Facilities are also cleaned in between sessions, with the demarcatio­n reducing the risks of an entire club being forced to quarantine because of a single Covid-19 positive.

The AFL’S first Covid positive was Essendon’s Conor Mckenna in June last year, but it is expected that such examples will become more common given lockdown is about to end in Victoria.

While the AFL hopes to have packed crowds and teams flying across Australia next year, the league’s own Covid-19 policy will have specific guidelines around positive tests.

Arizona Cardinals NFL coach Kliff Kingsbury tested positive to Covid and missed Sunday’s game but needs only two negative tests 24 hours apart to return to the club if he remains symptom free.

The AFL is set to outline its own provisions in coming days for when players and staff invariably test positive.

The Victorian government is in the process of clarifying new measures for quarantine.

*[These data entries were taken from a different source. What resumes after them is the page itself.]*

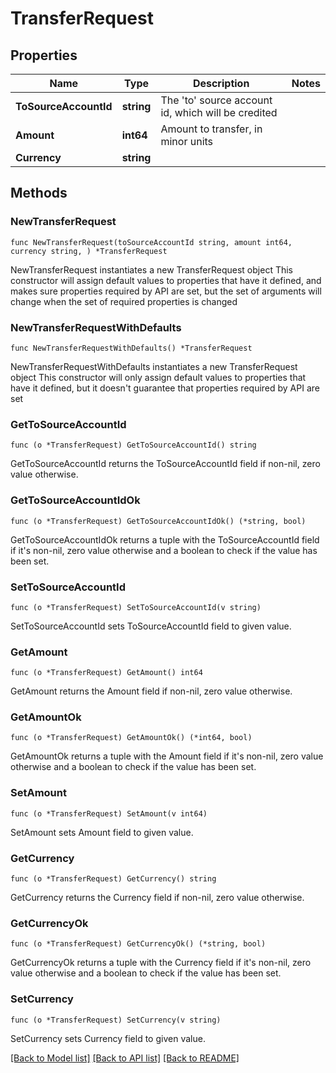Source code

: # TransferRequest

## Properties

Name | Type | Description | Notes
------------ | ------------- | ------------- | -------------
**ToSourceAccountId** | **string** | The &#39;to&#39; source account id, which will be credited | 
**Amount** | **int64** | Amount to transfer, in minor units | 
**Currency** | **string** |  | 

## Methods

### NewTransferRequest

`func NewTransferRequest(toSourceAccountId string, amount int64, currency string, ) *TransferRequest`

NewTransferRequest instantiates a new TransferRequest object
This constructor will assign default values to properties that have it defined,
and makes sure properties required by API are set, but the set of arguments
will change when the set of required properties is changed

### NewTransferRequestWithDefaults

`func NewTransferRequestWithDefaults() *TransferRequest`

NewTransferRequestWithDefaults instantiates a new TransferRequest object
This constructor will only assign default values to properties that have it defined,
but it doesn't guarantee that properties required by API are set

### GetToSourceAccountId

`func (o *TransferRequest) GetToSourceAccountId() string`

GetToSourceAccountId returns the ToSourceAccountId field if non-nil, zero value otherwise.

### GetToSourceAccountIdOk

`func (o *TransferRequest) GetToSourceAccountIdOk() (*string, bool)`

GetToSourceAccountIdOk returns a tuple with the ToSourceAccountId field if it's non-nil, zero value otherwise
and a boolean to check if the value has been set.

### SetToSourceAccountId

`func (o *TransferRequest) SetToSourceAccountId(v string)`

SetToSourceAccountId sets ToSourceAccountId field to given value.


### GetAmount

`func (o *TransferRequest) GetAmount() int64`

GetAmount returns the Amount field if non-nil, zero value otherwise.

### GetAmountOk

`func (o *TransferRequest) GetAmountOk() (*int64, bool)`

GetAmountOk returns a tuple with the Amount field if it's non-nil, zero value otherwise
and a boolean to check if the value has been set.

### SetAmount

`func (o *TransferRequest) SetAmount(v int64)`

SetAmount sets Amount field to given value.


### GetCurrency

`func (o *TransferRequest) GetCurrency() string`

GetCurrency returns the Currency field if non-nil, zero value otherwise.

### GetCurrencyOk

`func (o *TransferRequest) GetCurrencyOk() (*string, bool)`

GetCurrencyOk returns a tuple with the Currency field if it's non-nil, zero value otherwise
and a boolean to check if the value has been set.

### SetCurrency

`func (o *TransferRequest) SetCurrency(v string)`

SetCurrency sets Currency field to given value.



[[Back to Model list]](../README.md#documentation-for-models) [[Back to API list]](../README.md#documentation-for-api-endpoints) [[Back to README]](../README.md)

Under old restrictio­ns players would need to be locked at home for the 14 days, compromisi­ng their pre-season.

But Victorian premier Daniel Andrews has flagged new rules that would see fully vaccinated people only quarantini­ng for seven days as long as they are not a household contact of someone who tests positive to Covid.

Under a best-case scenario Richmond’s players could return to training after a week, with their exposure backdated to the Thursday session,

The club said in a statement it was working with the AFL and Victorian Department of Health to “determine when the program can resume”.

“In line with current government advice, all program members who attended the club at the prior training session on Thursday, October 14, have remained isolated,” the club said. A Richmond staffer returned a borderline rapid antigen test but subsequent testing cleared them.